• How to complete this task
Your reply should be the records below, duplicated exactly, with any picture removed.

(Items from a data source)
* * * * * * *
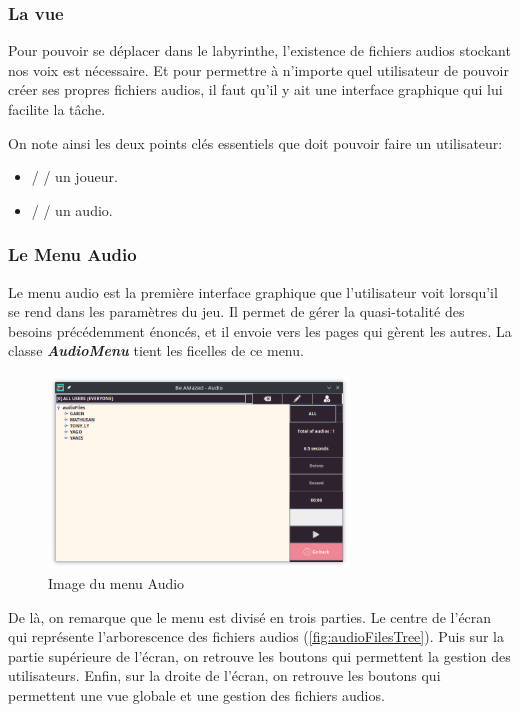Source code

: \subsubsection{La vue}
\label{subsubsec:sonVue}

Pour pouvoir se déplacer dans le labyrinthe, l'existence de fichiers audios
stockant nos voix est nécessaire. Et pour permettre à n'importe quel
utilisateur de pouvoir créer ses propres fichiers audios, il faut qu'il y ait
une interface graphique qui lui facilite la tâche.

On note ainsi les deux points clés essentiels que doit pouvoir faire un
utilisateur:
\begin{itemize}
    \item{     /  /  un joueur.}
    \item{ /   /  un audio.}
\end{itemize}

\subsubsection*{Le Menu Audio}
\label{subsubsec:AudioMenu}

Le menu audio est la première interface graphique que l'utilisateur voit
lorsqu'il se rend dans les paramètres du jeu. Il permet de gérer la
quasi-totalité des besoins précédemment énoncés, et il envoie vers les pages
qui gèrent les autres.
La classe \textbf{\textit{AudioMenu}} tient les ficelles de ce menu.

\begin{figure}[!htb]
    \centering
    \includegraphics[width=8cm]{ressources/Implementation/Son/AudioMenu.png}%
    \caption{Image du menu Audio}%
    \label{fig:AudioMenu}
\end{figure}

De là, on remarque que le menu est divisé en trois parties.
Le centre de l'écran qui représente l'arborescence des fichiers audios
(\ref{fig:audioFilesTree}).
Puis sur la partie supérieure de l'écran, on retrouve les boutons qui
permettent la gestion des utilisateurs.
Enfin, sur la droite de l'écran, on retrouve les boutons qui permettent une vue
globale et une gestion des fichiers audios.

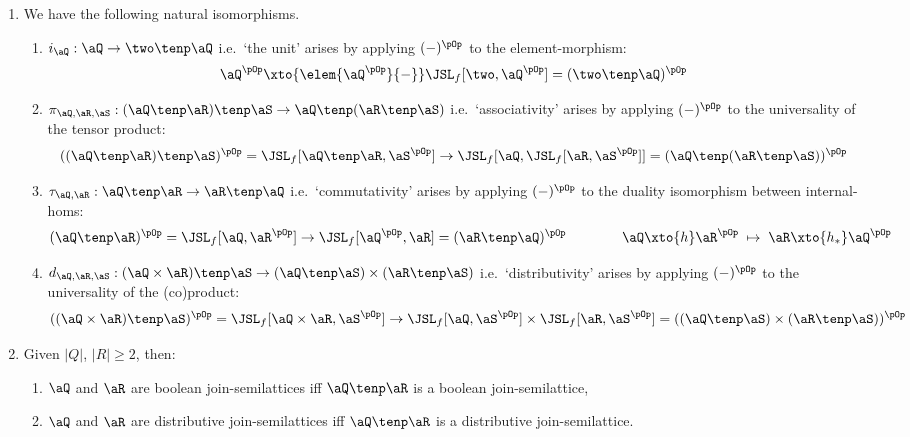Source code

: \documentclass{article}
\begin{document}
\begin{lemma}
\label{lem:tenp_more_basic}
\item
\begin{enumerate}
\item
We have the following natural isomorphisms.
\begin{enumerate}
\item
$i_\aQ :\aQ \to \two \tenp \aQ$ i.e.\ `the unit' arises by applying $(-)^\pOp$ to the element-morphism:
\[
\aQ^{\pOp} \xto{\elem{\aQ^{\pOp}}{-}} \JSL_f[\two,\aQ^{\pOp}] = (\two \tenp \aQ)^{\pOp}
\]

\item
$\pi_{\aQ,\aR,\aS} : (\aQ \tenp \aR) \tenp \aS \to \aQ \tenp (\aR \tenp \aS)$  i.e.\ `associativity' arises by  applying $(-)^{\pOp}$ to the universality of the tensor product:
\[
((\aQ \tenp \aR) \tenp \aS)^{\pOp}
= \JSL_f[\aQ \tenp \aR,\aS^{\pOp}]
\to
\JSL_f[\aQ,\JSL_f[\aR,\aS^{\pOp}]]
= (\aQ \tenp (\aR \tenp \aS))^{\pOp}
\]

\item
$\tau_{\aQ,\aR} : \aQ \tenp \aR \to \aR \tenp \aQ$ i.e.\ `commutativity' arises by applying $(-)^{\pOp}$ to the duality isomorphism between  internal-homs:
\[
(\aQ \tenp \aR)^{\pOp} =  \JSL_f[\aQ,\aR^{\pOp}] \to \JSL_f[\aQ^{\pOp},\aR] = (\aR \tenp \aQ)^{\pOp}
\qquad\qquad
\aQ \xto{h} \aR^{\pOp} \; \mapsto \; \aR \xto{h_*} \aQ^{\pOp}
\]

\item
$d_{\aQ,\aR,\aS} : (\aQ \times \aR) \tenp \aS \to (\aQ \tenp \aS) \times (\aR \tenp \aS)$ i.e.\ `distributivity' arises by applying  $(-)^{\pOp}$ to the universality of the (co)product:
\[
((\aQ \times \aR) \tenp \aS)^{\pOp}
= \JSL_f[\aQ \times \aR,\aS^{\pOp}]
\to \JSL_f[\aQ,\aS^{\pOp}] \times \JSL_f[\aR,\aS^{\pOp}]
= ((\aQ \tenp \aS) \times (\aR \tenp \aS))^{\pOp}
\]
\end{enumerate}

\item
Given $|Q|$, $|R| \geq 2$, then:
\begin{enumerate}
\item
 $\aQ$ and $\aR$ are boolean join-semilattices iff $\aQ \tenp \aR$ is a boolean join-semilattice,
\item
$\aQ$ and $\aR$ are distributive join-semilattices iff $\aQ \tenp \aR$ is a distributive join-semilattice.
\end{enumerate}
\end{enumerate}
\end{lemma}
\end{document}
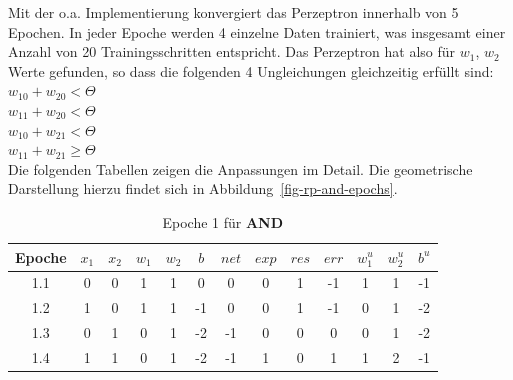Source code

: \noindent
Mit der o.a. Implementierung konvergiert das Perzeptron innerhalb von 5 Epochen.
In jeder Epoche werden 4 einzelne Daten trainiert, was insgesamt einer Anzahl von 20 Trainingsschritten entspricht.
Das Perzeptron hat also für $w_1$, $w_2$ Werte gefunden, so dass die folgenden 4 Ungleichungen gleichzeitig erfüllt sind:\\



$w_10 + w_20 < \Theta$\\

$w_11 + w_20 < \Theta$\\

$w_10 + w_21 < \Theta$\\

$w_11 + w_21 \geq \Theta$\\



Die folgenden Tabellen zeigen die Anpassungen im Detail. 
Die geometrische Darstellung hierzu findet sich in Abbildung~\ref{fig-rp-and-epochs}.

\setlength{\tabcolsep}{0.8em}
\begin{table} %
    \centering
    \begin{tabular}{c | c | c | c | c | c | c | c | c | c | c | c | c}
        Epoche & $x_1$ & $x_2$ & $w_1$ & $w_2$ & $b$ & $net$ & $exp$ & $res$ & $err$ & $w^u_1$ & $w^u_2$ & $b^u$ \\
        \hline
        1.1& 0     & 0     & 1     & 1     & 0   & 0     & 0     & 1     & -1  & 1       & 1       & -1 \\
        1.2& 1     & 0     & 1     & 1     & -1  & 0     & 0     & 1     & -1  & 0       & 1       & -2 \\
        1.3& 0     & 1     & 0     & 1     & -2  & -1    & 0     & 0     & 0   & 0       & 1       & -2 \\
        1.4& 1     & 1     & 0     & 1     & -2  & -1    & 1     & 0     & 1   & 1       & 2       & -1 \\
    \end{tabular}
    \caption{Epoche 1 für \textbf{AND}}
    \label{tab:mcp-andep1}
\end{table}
* * * * * * *
• Result below
Source code

: \subsubsection{La vue}
\label{subsubsec:sonVue}

Pour pouvoir se déplacer dans le labyrinthe, l'existence de fichiers audios
stockant nos voix est nécessaire. Et pour permettre à n'importe quel
utilisateur de pouvoir créer ses propres fichiers audios, il faut qu'il y ait
une interface graphique qui lui facilite la tâche.

On note ainsi les deux points clés essentiels que doit pouvoir faire un
utilisateur:
\begin{itemize}
    \item{     /  /  un joueur.}
    \item{ /   /  un audio.}
\end{itemize}

\subsubsection*{Le Menu Audio}
\label{subsubsec:AudioMenu}

Le menu audio est la première interface graphique que l'utilisateur voit
lorsqu'il se rend dans les paramètres du jeu. Il permet de gérer la
quasi-totalité des besoins précédemment énoncés, et il envoie vers les pages
qui gèrent les autres.
La classe \textbf{\textit{AudioMenu}} tient les ficelles de ce menu.

\begin{figure}[!htb]
    \centering
    \includegraphics[width=8cm]{ressources/Implementation/Son/AudioMenu.png}%
    \caption{Image du menu Audio}%
    \label{fig:AudioMenu}
\end{figure}

De là, on remarque que le menu est divisé en trois parties.
Le centre de l'écran qui représente l'arborescence des fichiers audios
(\ref{fig:audioFilesTree}).
Puis sur la partie supérieure de l'écran, on retrouve les boutons qui
permettent la gestion des utilisateurs.
Enfin, sur la droite de l'écran, on retrouve les boutons qui permettent une vue
globale et une gestion des fichiers audios.

Source code

: \documentclass{article}
\begin{document}
\begin{lemma}
\label{lem:tenp_more_basic}
\item
\begin{enumerate}
\item
We have the following natural isomorphisms.
\begin{enumerate}
\item
$i_\aQ :\aQ \to \two \tenp \aQ$ i.e.\ `the unit' arises by applying $(-)^\pOp$ to the element-morphism:
\[
\aQ^{\pOp} \xto{\elem{\aQ^{\pOp}}{-}} \JSL_f[\two,\aQ^{\pOp}] = (\two \tenp \aQ)^{\pOp}
\]

\item
$\pi_{\aQ,\aR,\aS} : (\aQ \tenp \aR) \tenp \aS \to \aQ \tenp (\aR \tenp \aS)$  i.e.\ `associativity' arises by  applying $(-)^{\pOp}$ to the universality of the tensor product:
\[
((\aQ \tenp \aR) \tenp \aS)^{\pOp}
= \JSL_f[\aQ \tenp \aR,\aS^{\pOp}]
\to
\JSL_f[\aQ,\JSL_f[\aR,\aS^{\pOp}]]
= (\aQ \tenp (\aR \tenp \aS))^{\pOp}
\]

\item
$\tau_{\aQ,\aR} : \aQ \tenp \aR \to \aR \tenp \aQ$ i.e.\ `commutativity' arises by applying $(-)^{\pOp}$ to the duality isomorphism between  internal-homs:
\[
(\aQ \tenp \aR)^{\pOp} =  \JSL_f[\aQ,\aR^{\pOp}] \to \JSL_f[\aQ^{\pOp},\aR] = (\aR \tenp \aQ)^{\pOp}
\qquad\qquad
\aQ \xto{h} \aR^{\pOp} \; \mapsto \; \aR \xto{h_*} \aQ^{\pOp}
\]

\item
$d_{\aQ,\aR,\aS} : (\aQ \times \aR) \tenp \aS \to (\aQ \tenp \aS) \times (\aR \tenp \aS)$ i.e.\ `distributivity' arises by applying  $(-)^{\pOp}$ to the universality of the (co)product:
\[
((\aQ \times \aR) \tenp \aS)^{\pOp}
= \JSL_f[\aQ \times \aR,\aS^{\pOp}]
\to \JSL_f[\aQ,\aS^{\pOp}] \times \JSL_f[\aR,\aS^{\pOp}]
= ((\aQ \tenp \aS) \times (\aR \tenp \aS))^{\pOp}
\]
\end{enumerate}

\item
Given $|Q|$, $|R| \geq 2$, then:
\begin{enumerate}
\item
 $\aQ$ and $\aR$ are boolean join-semilattices iff $\aQ \tenp \aR$ is a boolean join-semilattice,
\item
$\aQ$ and $\aR$ are distributive join-semilattices iff $\aQ \tenp \aR$ is a distributive join-semilattice.
\end{enumerate}
\end{enumerate}
\end{lemma}
\end{document}
Source code

: \noindent
Mit der o.a. Implementierung konvergiert das Perzeptron innerhalb von 5 Epochen.
In jeder Epoche werden 4 einzelne Daten trainiert, was insgesamt einer Anzahl von 20 Trainingsschritten entspricht.
Das Perzeptron hat also für $w_1$, $w_2$ Werte gefunden, so dass die folgenden 4 Ungleichungen gleichzeitig erfüllt sind:\\



$w_10 + w_20 < \Theta$\\

$w_11 + w_20 < \Theta$\\

$w_10 + w_21 < \Theta$\\

$w_11 + w_21 \geq \Theta$\\



Die folgenden Tabellen zeigen die Anpassungen im Detail. 
Die geometrische Darstellung hierzu findet sich in Abbildung~\ref{fig-rp-and-epochs}.

\setlength{\tabcolsep}{0.8em}
\begin{table} %
    \centering
    \begin{tabular}{c | c | c | c | c | c | c | c | c | c | c | c | c}
        Epoche & $x_1$ & $x_2$ & $w_1$ & $w_2$ & $b$ & $net$ & $exp$ & $res$ & $err$ & $w^u_1$ & $w^u_2$ & $b^u$ \\
        \hline
        1.1& 0     & 0     & 1     & 1     & 0   & 0     & 0     & 1     & -1  & 1       & 1       & -1 \\
        1.2& 1     & 0     & 1     & 1     & -1  & 0     & 0     & 1     & -1  & 0       & 1       & -2 \\
        1.3& 0     & 1     & 0     & 1     & -2  & -1    & 0     & 0     & 0   & 0       & 1       & -2 \\
        1.4& 1     & 1     & 0     & 1     & -2  & -1    & 1     & 0     & 1   & 1       & 2       & -1 \\
    \end{tabular}
    \caption{Epoche 1 für \textbf{AND}}
    \label{tab:mcp-andep1}
\end{table}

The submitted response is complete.